Andrew Lloyd Webber, seen at a premiere in December, told a Parliament hearing that U.K. theaters cannot remain closed much longer. (Getty Images)

Events execs: Battered industry must know when it can open

Witnesses including musical composer Andrew Lloyd Webber, Melvin Benn of Festival Republic and Lucy Noble of the Royal Albert Hall told Parliament on Tuesday that the live events sector needs a target date for resuming fully attended shows to give U.K. venues the opportunity to prepare for the return of audiences.

They were among several high-profile executives from the industry who spoke at a hearing on reopening venues in the U.K.

“There comes a point now where we really can’t go on much more,” said Lloyd Webber, owner of the seven-theater LW Theatres group.

Rebecca Kane Burton, chief executive of LW Theatres, said the theater sector alone employed around 1 million people, most of whom have a job only when events are on. “It’s a really bad, catastrophic time,” she said. “We need to find a way out of it.”

She emphasized that opening theaters isn’t like flipping a switch. “We need that conditional reopening date as soon as possible and get this part of the economy back up and running,” she said.

Said Lloyd Webber, “Give us a date!”

He said it would be impossible for theaters to operate with distancing mandates and reduced capacities in place, explaining that hits such as “The Lion King” and “Hamilton” were exceptions and that the average theater show worked with much tighter margins.

Using the model of Seoul, South Korea, where his show “The Phantom of the Opera” has been running through all but three weeks of the pandemic with hygiene mandates in place but no distancing, Lloyd Webber and Kane Burton had planned a pilot event at London’s LW Theatres-owned Palladium to demonstrate how theaters could operate safely without distancing, but politicians’ nervousness surrounding COVID-19 led to a Palladium pilot show in July with distancing in place.

Measures such as temperature checks at the entrance, a one-way system throughout the venue, hand sanitizers, contactless payments, Silver Ion hygienic door handle covers, and the wearing of face coverings were all in place.

Kane Burton offered some insight into extra costs that those government mandates produce. The Palladium, for instance, usually has a staffing ratio of one staff member for every 40 guests. During the pilot in July, the ratio was 1 to 10.

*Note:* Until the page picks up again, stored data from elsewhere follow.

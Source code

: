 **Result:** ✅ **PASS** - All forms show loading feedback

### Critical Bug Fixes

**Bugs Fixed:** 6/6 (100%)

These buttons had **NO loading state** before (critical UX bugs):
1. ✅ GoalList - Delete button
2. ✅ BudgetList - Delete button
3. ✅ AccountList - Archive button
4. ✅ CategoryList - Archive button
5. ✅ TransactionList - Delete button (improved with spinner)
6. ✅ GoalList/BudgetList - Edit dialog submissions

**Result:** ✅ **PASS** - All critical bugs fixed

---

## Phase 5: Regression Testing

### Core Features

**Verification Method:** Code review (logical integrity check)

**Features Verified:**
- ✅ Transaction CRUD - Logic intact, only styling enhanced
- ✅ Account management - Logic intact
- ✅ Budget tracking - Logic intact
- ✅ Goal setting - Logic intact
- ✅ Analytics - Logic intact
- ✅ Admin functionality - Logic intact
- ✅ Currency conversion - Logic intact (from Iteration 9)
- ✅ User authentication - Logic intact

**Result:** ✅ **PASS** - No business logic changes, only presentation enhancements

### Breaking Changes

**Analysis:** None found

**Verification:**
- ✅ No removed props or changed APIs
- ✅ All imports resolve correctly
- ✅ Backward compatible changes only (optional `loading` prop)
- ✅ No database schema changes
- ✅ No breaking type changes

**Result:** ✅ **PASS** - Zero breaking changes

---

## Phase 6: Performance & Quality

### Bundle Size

Customers have to feel confident returning, although that seemed to be the least of Kane Burton and Lloyd Webber’s worries: Surveys indicate a keen interest in returning to live events among the audience. Indeed, the presale for some LW Theatres shows next year is going well.

Lloyd Webber said that he had been wondering why airlines are allowed to operate at full capacity but that he hasn’t yet received a satisfying answer from government representatives.

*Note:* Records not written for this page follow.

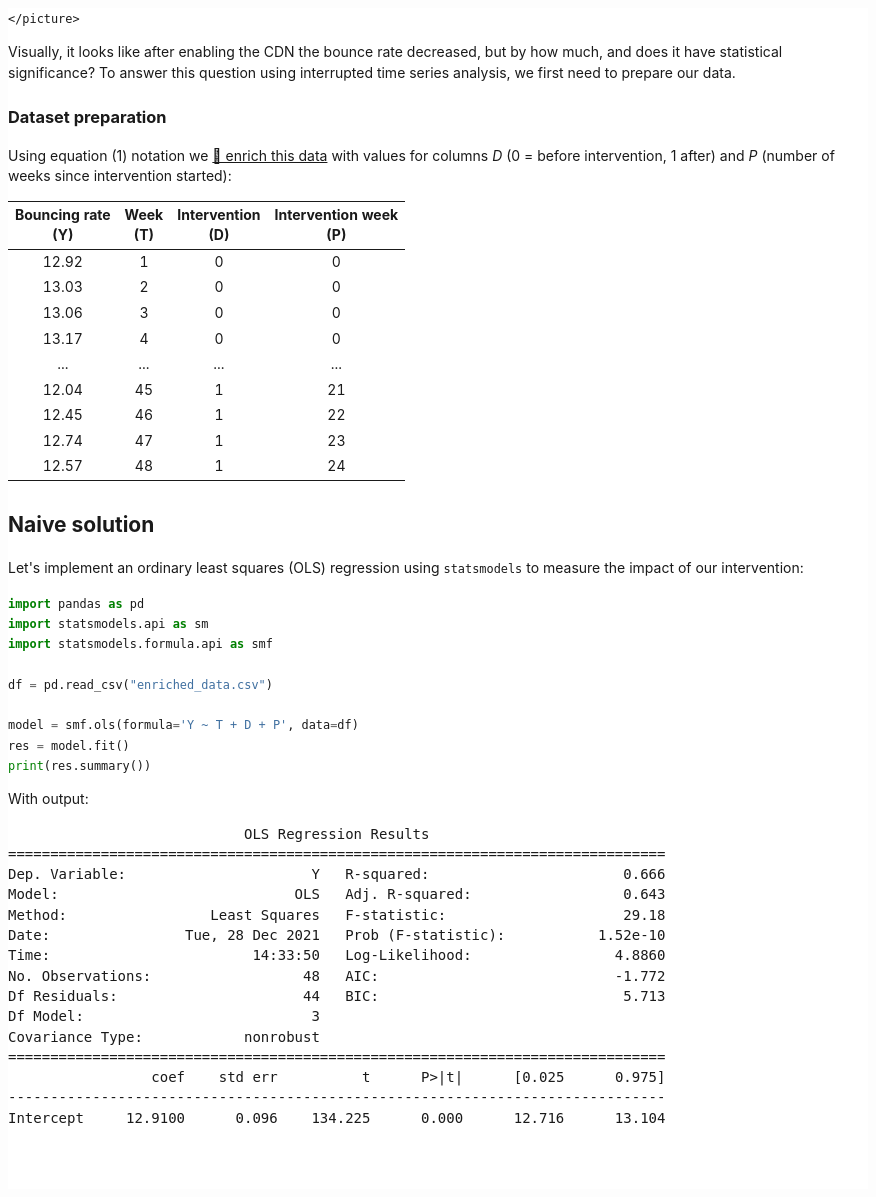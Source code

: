     </picture>
</p>

Visually, it looks like after enabling the CDN the bounce rate decreased, but by how much, and does it have statistical significance? To answer this question using interrupted time series analysis, we first need to prepare our data.

### Dataset preparation

Using equation (1) notation we [💾 enrich this data](enriched_data.csv) with values for columns $D$ ($0$ = before intervention, $1$ after) and $P$ (number of weeks since intervention started):

| Bouncing rate<br/>(Y) | Week <br/>(T) | Intervention<br/>(D) | Intervention week<br/>(P) |
| :-------------------: | :-----------: | :------------------: | :-----------------: |
|       12.92           |       1       |          0           |         0           |
|       13.03           |       2       |          0           |         0           |
|       13.06           |       3       |          0           |         0           |
|       13.17           |       4       |          0           |         0           |
|       ...             |      ...      |         ...          |        ...          |
|       12.04           |      45       |          1           |        21           |
|       12.45           |      46       |          1           |        22           |
|       12.74           |      47       |          1           |        23           |
|       12.57           |      48       |          1           |        24           |


## Naive solution

Let's implement an ordinary least squares (OLS) regression using `statsmodels` to measure the impact of our intervention:

```python
import pandas as pd
import statsmodels.api as sm
import statsmodels.formula.api as smf

df = pd.read_csv("enriched_data.csv")

model = smf.ols(formula='Y ~ T + D + P', data=df)
res = model.fit()
print(res.summary())
```

<span id="ols-output">With output:</span>

<pre>
                            OLS Regression Results                            
==============================================================================
Dep. Variable:                      Y   R-squared:                       0.666
Model:                            OLS   Adj. R-squared:                  0.643
Method:                 Least Squares   F-statistic:                     29.18
Date:                Tue, 28 Dec 2021   Prob (F-statistic):           1.52e-10
Time:                        14:33:50   Log-Likelihood:                 4.8860
No. Observations:                  48   AIC:                            -1.772
Df Residuals:                      44   BIC:                             5.713
Df Model:                           3                                         
Covariance Type:            nonrobust                                         
==============================================================================
                 coef    std err          t      P>|t|      [0.025      0.975]
------------------------------------------------------------------------------
Intercept     12.9100      0.096    134.225      0.000      12.716      13.104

When asked about the risks to public health by reopening too early, Lloyd Webber answered that there was risk involved in everything but that it must be weighed among all factors.

“A million people out of work poses risks as well,” Kane Burton added.

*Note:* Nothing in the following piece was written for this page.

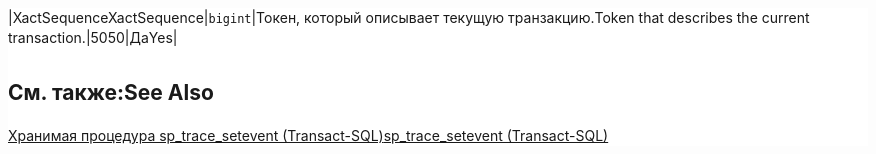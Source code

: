 |<span data-ttu-id="1c780-233">XactSequence</span><span class="sxs-lookup"><span data-stu-id="1c780-233">XactSequence</span></span>|`bigint`|<span data-ttu-id="1c780-234">Токен, который описывает текущую транзакцию.</span><span class="sxs-lookup"><span data-stu-id="1c780-234">Token that describes the current transaction.</span></span>|<span data-ttu-id="1c780-235">50</span><span class="sxs-lookup"><span data-stu-id="1c780-235">50</span></span>|<span data-ttu-id="1c780-236">Да</span><span class="sxs-lookup"><span data-stu-id="1c780-236">Yes</span></span>|  
  
## <a name="see-also"></a><span data-ttu-id="1c780-237">См. также:</span><span class="sxs-lookup"><span data-stu-id="1c780-237">See Also</span></span>  
 [<span data-ttu-id="1c780-238">Хранимая процедура sp_trace_setevent (Transact-SQL)</span><span class="sxs-lookup"><span data-stu-id="1c780-238">sp_trace_setevent &#40;Transact-SQL&#41;</span></span>](/sql/relational-databases/system-stored-procedures/sp-trace-setevent-transact-sql)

LW Theatres has furloughed about 60% of its staff. The government furlough program is to end in October, and all witnesses at the hearing agreed that the industry would be in trouble then without a green light to proceed with shows.

Melvin Benn, managing director of U.K. promoter Festival Republic, informed the politicians about the reality of running festivals. He confirmed that promoting a festival with distancing mandates in place wasn’t possible.

His solution, which he already made public in June, is to test ticket holders as they arrive.

When the hearing’s chair, Parliament member Julian Knight, questioned how Benn would test 200,000 festival goers, Benn pointed toward the self test, “which seems to be around the corner.” People with a negative result could prove this through an app at the gate.<

Benn was also asked whether he thought the fact that many festival goers took drugs could mislead them into ignoring COVID-19 mandates. He said he was confident that he could create an environment that was also safe for people seeking “personal abandonment.”

“That’s not difficult,” he emphasized. What has been proving difficult, however, is getting the U.K.’s departments for culture and the public health engaged in the efforts.

Lucy Noble, who aside from her executive role at the Royal Albert Hall also heads the U.K.’s National Arenas Association, addressed the work required to restart, pointing out that 80% of the hall’s staff was on furlough. “It takes time to remobilize. It’s not as simple as saying you can have an audience back next week,” she said.

The Royal Albert Hall, which is privately funded, has lost income of 18 million pounds, or $23.4 million, during the employment ban of the past months. Since the building is not eligible for grants, its only recourse is loans, which it has already taken out once and will do again.

The Royal Albert Hall needs to operate at 80% or 90% capacity to break even, she said. It could use a major cash injection, for example, in the form of a subsidy on seats it is forced to keep empty. An insurance or underwriting scheme from the government to cover canceled shows would help as well.

Noble added that distancing requirements didn’t affect just the customer-facing business but also the entire backstage area of venues, especially in the case of large-scale productions involving many artists.<

She reiterated Lloyd Webber’s point about needing a reopening date. “If a date cannot be given, the furlough scheme needs to be extended,” she said.

Speaking about the arenas represented by the NAA, Noble made it clear that “all venues are on their knees” right now.